What is expected = Retype exactly the lines that run from the line with "#### Browser" to the final line of the entries, keeping both ends and nothing else.

Data to use =
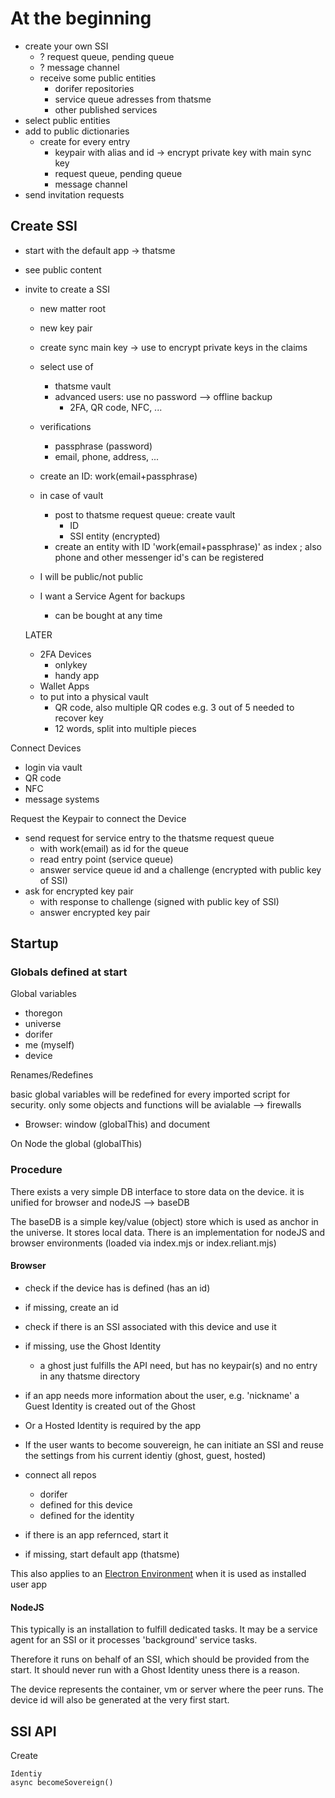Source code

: At the beginning
================

- create your own SSI
    - ? request queue, pending queue
    - ? message channel
    - receive some public entities
        - dorifer repositories
        - service queue adresses from thatsme
        - other published services
- select public entities
- add to public dictionaries
    - create for every entry
        - keypair with alias and id -> encrypt private key with main sync key
        - request queue, pending queue
        - message channel
- send invitation requests

## Create SSI

- start with the default app -> thatsme
- see public content
- invite to create a SSI
    - new matter root
    - new key pair
    - create sync main key -> use to encrypt private keys in the claims
    - select use of 
        - thatsme vault 
        - advanced users: use no password --> offline backup
            - 2FA, QR code, NFC, ...
    - verifications
        - passphrase (password)
        - email, phone, address, ...
    - create an ID: work(email+passphrase)

    - in case of vault
        - post to thatsme request queue: create vault 
            - ID
            - SSI entity (encrypted)
        - create an entity with ID 'work(email+passphrase)' as index ; also phone and other messenger id's can be registered
    - I will be public/not public
    - I want a Service Agent for backups
        - can be bought at any time

  LATER
    - 2FA Devices
        - onlykey
        - handy app
    - Wallet Apps
    - to put into a physical vault
        - QR code, also multiple QR codes e.g. 3 out of 5 needed to recover key
        - 12 words, split into multiple pieces 

Connect Devices
- login via vault
- QR code
- NFC
- message systems

Request the Keypair to connect the Device
- send request for service entry to the thatsme request queue
    - with work(email) as id for the queue
    - read entry point (service queue) 
    - answer service queue id and a challenge (encrypted with public key of SSI)
- ask for encrypted key pair
    - with response to challenge (signed with public key of SSI)
    - answer encrypted key pair
    
## Startup

### Globals defined at start

Global variables

- thoregon
- universe
- dorifer
- me (myself)
- device

Renames/Redefines

basic global variables will be redefined for every imported script for security.
only some objects and functions will be avialable  --> firewalls

- Browser: window (globalThis) and document 
    
On Node the global (globalThis) 
    

### Procedure

There exists a very simple DB interface to store data on the device. 
it is unified for browser and nodeJS --> baseDB

The baseDB is a simple key/value (object) store which is used as anchor
in the universe. It stores local data.
There is an implementation for nodeJS and browser environments (loaded via index.mjs or index.reliant.mjs)


#### Browser

- check if the device has is defined (has an id)
- if missing, create an id
- check if there is an SSI associated with this device and use it
- if missing, use the Ghost Identity
    - a ghost just fulfills the API need, but has no keypair(s) and no entry in any thatsme directory
- if an app needs more information about the user, e.g. 'nickname' a Guest Identity is created out of the Ghost
- Or a Hosted Identity is required by the app 
- If the user wants to become souvereign, he can initiate an SSI and reuse the settings from his current identiy (ghost, guest, hosted)
    
    
- connect all repos
    - dorifer
    - defined for this device
    - defined for the identity

- if there is an app refernced, start it
- if missing, start default app (thatsme)

This also applies to an [Electron Environment](https://www.electronjs.org/)
when it is used as installed user app

#### NodeJS

This typically is an installation to fulfill dedicated tasks.
It may be a service agent for an SSI or it processes 'background' service
tasks.

Therefore it runs on behalf of an SSI, which should be provided from the start.
It should never run with a Ghost Identity uness there is a reason.

The device represents the container, vm or server where the peer runs. The device id 
will also be generated at the very first start.   

## SSI API

Create


    Identiy
    async becomeSovereign()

Output for this exercise =
#### Browser

- check if the device has is defined (has an id)
- if missing, create an id
- check if there is an SSI associated with this device and use it
- if missing, use the Ghost Identity
    - a ghost just fulfills the API need, but has no keypair(s) and no entry in any thatsme directory
- if an app needs more information about the user, e.g. 'nickname' a Guest Identity is created out of the Ghost
- Or a Hosted Identity is required by the app 
- If the user wants to become souvereign, he can initiate an SSI and reuse the settings from his current identiy (ghost, guest, hosted)
    
    
- connect all repos
    - dorifer
    - defined for this device
    - defined for the identity

- if there is an app refernced, start it
- if missing, start default app (thatsme)

This also applies to an [Electron Environment](https://www.electronjs.org/)
when it is used as installed user app

#### NodeJS

This typically is an installation to fulfill dedicated tasks.
It may be a service agent for an SSI or it processes 'background' service
tasks.

Therefore it runs on behalf of an SSI, which should be provided from the start.
It should never run with a Ghost Identity uness there is a reason.

The device represents the container, vm or server where the peer runs. The device id 
will also be generated at the very first start.   

## SSI API

Create


    Identiy
    async becomeSovereign()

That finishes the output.